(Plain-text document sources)
"""

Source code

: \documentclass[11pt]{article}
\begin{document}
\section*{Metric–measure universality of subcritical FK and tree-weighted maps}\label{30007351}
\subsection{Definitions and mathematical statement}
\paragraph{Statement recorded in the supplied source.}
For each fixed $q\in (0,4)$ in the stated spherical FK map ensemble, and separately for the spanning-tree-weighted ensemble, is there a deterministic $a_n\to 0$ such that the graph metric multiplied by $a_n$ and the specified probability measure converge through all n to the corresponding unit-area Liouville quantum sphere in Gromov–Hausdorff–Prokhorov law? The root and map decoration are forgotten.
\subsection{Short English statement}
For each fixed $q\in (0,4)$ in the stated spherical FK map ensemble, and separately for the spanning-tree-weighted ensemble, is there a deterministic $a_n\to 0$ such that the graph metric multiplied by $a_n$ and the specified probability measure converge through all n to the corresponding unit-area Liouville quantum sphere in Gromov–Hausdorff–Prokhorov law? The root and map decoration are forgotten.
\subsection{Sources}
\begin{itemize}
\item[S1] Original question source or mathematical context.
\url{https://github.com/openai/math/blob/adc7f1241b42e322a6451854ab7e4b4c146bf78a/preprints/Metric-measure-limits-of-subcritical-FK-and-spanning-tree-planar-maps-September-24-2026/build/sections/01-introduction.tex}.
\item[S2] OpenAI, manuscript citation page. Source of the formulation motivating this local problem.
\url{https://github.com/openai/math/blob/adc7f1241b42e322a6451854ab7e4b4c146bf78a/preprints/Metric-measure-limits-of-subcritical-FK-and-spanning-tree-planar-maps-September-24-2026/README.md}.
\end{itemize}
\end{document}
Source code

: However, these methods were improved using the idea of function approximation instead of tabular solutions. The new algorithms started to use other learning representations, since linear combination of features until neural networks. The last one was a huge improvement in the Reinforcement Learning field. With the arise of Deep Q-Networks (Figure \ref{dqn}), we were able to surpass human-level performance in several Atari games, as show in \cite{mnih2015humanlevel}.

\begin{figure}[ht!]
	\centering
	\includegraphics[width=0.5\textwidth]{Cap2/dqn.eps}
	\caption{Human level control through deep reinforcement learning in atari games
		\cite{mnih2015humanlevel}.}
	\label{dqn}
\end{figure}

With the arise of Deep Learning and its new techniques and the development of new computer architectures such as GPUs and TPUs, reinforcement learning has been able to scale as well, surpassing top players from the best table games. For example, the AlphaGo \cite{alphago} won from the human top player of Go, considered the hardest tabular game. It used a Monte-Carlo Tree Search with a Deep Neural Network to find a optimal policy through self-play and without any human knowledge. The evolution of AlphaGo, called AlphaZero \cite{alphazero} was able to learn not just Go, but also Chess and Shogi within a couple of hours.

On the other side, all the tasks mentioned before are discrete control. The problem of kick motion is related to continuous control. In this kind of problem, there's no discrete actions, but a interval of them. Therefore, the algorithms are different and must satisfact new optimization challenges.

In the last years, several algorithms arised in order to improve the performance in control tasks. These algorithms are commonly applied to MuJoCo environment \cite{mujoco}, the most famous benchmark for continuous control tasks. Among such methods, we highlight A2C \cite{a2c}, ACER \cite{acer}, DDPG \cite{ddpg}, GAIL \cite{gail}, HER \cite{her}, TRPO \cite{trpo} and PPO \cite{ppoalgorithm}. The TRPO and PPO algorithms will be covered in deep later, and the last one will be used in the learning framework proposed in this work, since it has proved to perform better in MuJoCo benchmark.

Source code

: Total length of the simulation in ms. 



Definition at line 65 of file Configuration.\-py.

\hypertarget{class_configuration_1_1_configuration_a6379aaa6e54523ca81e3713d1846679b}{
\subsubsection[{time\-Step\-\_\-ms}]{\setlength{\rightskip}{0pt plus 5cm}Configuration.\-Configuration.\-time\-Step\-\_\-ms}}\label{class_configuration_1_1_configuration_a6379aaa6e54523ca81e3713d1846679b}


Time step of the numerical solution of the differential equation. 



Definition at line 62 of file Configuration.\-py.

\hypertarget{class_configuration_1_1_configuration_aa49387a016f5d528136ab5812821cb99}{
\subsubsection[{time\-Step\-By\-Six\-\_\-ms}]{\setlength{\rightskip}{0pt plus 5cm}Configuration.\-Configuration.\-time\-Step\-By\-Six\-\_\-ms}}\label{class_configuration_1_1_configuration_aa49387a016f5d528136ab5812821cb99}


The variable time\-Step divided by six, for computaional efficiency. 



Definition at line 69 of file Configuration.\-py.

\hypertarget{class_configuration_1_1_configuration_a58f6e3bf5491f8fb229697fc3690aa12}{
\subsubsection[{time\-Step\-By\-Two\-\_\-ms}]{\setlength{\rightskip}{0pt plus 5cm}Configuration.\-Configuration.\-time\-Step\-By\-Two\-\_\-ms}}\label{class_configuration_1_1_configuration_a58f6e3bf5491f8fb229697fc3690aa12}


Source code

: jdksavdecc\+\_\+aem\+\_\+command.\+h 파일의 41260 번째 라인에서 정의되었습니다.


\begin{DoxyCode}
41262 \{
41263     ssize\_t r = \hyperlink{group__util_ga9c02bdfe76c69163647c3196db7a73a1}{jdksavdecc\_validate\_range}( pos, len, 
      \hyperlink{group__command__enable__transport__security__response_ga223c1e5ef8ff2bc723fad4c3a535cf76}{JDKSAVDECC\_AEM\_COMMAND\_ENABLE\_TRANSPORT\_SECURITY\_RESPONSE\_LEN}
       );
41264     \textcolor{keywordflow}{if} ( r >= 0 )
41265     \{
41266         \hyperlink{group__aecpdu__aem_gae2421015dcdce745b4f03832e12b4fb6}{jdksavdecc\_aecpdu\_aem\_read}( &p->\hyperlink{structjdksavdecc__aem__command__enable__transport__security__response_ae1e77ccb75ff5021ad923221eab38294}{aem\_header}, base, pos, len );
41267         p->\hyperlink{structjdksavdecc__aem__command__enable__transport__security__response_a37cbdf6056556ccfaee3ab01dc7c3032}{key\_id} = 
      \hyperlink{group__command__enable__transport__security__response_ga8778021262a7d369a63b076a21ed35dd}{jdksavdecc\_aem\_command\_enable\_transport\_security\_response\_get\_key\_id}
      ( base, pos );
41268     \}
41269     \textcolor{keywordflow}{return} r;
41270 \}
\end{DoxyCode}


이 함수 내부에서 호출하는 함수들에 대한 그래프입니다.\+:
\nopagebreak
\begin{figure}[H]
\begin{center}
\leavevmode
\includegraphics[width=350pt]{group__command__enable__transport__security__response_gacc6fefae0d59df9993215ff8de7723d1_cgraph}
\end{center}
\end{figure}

"""

→ **EXERCISE DIRECTIONS**: The required output is every line above that contains the string "begin".

→ **YOUR SOLUTION**:
\begin{document}
\begin{itemize}
\begin{figure}[ht!]
\begin{DoxyCode}
\begin{figure}[H]
\begin{center}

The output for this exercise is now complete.